Like all skills, you have to learn how to sleep well outdoors and it will take some time, experimentation, and repetition to get it down. Here are some of the biggest hurdles people encounter when it comes to sleeping outdoors and some suggestions about how to overcome them.

  1. Bedtime
  2. Bed
  3. Nighttime Sounds
  4. Bathroom
  5. Night Table

1. Bedtime

Most backpackers go to sleep pretty early, like right after dinner or at sunset. This will be an abrupt transition if you like normally stay up late during the week. So how can you get sleepy enough to fall asleep early?

Chances are you already pack Benadryl (those pink pills) as part of your first aid kit
Chances are you already pack Benadryl (those pink pills) as part of your first aid kit.

I can think of two techniques:

  1. Exhaustion, which is what I mainly rely on by putting in big days, where I hike more or less non-stop from early morning to early evening.
  2. Benedryl or an equivalent sleep aid, which is what I used when I started backpacking and had problems getting sleepy because I was going to sleep much earlier than usual. Using a sleep aid is not as natural as falling asleep on your own, but you can wean yourself off of it eventually when you’ve trained yourself to go to sleep earlier.

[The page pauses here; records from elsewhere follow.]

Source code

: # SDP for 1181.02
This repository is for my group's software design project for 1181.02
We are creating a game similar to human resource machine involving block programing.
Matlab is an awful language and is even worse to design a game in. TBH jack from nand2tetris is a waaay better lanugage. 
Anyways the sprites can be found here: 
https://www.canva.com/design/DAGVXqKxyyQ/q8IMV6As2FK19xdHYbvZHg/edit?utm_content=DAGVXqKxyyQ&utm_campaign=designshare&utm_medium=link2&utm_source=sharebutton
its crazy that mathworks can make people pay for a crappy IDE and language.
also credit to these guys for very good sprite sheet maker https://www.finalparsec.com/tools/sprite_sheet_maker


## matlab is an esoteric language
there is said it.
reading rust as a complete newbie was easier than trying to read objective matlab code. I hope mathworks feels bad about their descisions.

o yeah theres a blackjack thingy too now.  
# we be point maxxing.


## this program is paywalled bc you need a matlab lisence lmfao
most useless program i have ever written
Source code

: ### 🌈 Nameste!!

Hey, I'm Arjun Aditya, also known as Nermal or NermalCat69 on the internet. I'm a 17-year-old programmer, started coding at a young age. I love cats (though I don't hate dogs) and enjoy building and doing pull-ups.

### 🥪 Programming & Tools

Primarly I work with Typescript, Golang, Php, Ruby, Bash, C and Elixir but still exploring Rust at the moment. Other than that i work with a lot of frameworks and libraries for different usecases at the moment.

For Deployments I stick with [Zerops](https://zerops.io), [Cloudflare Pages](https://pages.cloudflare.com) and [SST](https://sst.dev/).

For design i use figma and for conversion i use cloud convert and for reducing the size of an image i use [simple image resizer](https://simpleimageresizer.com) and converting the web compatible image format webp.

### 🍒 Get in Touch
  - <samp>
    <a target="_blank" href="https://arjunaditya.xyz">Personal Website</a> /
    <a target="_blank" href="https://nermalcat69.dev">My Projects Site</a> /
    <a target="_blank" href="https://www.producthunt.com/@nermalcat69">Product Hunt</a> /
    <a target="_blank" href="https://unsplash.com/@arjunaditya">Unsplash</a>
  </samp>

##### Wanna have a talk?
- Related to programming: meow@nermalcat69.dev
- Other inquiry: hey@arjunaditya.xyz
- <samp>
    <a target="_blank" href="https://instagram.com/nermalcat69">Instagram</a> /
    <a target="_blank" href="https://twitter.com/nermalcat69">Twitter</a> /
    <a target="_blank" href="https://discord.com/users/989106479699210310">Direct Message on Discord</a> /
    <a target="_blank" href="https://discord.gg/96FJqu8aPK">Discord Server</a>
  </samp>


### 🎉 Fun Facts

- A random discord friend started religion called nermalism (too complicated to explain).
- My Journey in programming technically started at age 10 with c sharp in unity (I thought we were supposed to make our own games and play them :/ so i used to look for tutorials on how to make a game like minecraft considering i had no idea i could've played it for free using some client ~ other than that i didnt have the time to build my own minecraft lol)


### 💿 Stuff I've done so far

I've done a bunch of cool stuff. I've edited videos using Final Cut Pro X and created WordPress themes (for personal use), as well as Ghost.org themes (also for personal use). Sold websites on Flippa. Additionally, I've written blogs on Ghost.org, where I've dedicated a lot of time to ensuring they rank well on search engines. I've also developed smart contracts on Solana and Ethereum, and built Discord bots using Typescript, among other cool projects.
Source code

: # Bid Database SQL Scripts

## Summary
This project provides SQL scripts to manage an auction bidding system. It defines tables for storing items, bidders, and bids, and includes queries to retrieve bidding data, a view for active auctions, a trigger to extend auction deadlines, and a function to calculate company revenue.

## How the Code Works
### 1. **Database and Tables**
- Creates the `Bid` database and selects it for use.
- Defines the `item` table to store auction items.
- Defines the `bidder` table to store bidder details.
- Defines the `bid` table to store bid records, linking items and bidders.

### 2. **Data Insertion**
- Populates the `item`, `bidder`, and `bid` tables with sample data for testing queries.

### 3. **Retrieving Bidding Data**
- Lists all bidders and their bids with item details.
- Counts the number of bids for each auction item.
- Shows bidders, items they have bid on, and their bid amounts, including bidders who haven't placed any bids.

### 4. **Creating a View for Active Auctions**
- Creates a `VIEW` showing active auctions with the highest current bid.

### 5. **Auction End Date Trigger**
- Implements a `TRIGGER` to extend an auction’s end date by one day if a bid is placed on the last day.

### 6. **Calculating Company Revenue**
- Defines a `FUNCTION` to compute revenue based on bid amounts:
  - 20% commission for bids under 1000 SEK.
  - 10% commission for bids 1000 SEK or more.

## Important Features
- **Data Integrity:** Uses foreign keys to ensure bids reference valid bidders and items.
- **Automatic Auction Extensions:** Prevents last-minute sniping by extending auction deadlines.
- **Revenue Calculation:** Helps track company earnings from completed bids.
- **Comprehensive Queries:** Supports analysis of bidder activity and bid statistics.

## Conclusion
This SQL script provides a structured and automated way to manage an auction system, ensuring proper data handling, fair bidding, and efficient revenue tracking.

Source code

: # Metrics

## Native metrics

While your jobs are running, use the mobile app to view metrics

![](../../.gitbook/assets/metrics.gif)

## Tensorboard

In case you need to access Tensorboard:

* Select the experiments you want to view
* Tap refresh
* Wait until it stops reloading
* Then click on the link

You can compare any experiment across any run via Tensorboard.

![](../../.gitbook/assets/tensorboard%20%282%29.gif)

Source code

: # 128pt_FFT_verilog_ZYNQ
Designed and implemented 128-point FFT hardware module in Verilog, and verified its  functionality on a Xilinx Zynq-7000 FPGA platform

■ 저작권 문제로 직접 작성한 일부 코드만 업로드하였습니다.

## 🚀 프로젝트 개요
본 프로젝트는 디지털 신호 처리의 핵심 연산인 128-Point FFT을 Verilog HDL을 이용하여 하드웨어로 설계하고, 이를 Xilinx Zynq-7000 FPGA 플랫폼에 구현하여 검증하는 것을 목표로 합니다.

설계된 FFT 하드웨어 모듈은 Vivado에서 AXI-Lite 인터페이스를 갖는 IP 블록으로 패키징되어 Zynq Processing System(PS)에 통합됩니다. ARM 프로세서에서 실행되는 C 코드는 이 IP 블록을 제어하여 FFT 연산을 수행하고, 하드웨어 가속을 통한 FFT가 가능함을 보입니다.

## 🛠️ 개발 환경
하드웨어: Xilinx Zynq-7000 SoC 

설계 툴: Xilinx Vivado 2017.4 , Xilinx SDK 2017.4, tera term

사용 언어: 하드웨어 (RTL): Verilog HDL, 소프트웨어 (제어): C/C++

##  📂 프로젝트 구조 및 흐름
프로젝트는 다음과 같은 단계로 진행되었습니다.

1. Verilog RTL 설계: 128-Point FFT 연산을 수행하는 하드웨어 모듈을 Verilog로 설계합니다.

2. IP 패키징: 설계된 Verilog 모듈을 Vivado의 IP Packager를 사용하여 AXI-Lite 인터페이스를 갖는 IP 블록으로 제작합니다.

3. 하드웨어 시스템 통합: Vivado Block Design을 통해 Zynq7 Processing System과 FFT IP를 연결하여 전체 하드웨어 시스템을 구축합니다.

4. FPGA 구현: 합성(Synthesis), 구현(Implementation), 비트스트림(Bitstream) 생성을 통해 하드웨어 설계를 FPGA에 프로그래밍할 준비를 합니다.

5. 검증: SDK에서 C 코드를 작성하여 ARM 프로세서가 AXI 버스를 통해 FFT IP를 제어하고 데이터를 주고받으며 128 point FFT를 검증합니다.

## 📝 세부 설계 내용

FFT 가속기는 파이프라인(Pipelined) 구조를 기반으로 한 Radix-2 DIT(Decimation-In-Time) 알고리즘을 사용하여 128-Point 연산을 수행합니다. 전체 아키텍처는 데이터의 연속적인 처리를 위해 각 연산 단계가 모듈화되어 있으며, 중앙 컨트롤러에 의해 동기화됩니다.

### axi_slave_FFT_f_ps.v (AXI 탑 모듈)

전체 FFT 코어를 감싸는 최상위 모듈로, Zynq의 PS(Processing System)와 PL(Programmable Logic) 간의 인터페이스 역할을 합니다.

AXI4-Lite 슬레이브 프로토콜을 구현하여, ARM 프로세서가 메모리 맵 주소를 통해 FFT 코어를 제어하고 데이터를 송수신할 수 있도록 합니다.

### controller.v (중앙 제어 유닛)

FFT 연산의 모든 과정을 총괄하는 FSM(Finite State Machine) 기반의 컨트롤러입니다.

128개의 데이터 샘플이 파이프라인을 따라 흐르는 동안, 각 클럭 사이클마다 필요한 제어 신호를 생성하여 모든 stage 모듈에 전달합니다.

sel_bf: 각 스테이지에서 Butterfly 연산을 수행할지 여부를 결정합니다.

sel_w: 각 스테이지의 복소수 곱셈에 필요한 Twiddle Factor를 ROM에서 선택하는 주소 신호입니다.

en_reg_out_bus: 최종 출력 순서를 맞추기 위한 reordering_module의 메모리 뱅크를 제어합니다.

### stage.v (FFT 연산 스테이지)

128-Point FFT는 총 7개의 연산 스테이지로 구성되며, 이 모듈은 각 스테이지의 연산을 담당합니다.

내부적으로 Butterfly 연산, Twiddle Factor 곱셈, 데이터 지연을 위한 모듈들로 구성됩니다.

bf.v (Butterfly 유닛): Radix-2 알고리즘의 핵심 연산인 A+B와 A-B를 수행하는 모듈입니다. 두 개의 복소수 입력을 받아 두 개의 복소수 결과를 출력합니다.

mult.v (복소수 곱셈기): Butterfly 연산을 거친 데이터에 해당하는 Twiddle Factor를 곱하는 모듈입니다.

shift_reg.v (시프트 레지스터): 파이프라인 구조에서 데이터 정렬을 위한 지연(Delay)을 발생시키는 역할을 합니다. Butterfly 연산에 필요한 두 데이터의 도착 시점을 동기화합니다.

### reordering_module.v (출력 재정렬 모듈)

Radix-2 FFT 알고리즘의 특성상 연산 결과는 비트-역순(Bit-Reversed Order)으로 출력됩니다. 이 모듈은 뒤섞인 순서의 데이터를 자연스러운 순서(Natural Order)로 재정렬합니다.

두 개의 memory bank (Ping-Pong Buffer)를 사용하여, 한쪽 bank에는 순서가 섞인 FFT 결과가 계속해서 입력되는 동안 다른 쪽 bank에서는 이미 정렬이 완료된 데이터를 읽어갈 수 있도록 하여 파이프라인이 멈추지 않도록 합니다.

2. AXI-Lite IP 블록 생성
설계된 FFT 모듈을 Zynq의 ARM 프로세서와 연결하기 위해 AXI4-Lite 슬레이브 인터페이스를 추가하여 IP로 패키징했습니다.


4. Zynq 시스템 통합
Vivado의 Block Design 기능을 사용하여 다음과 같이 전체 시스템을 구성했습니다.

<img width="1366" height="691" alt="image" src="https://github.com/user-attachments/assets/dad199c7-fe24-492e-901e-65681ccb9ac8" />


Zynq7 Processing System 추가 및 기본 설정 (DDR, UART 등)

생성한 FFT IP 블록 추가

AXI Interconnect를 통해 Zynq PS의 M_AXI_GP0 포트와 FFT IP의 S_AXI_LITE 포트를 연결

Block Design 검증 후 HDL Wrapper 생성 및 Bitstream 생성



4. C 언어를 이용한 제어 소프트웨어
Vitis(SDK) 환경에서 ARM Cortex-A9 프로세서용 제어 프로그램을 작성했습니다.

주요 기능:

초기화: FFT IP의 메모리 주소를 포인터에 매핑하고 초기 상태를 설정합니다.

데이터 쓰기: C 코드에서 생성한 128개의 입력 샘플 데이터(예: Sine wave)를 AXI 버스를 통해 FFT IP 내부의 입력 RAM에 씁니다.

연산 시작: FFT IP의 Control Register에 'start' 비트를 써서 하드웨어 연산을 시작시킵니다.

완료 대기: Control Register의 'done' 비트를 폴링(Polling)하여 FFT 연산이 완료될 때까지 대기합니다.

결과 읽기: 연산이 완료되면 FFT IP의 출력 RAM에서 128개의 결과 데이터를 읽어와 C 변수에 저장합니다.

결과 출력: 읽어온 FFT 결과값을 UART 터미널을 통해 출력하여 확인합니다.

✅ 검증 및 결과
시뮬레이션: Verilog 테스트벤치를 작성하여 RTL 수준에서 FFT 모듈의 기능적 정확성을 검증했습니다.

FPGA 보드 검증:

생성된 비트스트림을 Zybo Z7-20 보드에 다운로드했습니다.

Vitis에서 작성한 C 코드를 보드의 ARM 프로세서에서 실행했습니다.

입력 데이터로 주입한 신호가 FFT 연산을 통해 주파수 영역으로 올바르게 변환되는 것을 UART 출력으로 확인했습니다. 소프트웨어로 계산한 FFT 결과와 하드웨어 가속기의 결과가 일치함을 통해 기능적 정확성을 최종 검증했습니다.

A sleep aid, like Benedryl, can also be useful if you’re hiking with other people and don’t control the trip plan or the schedule. It’s easy to carry and flushes out of your system quickly, so you can function normally the next day.

If you use a pillow at home, use one backpacking
If you use a pillow at home, use one backpacking.

2. Bed

When you start backpacking, you’re going to be sleeping in a bed that you don’t use regularly. You can make it more like your bed at home though, which can help you relax.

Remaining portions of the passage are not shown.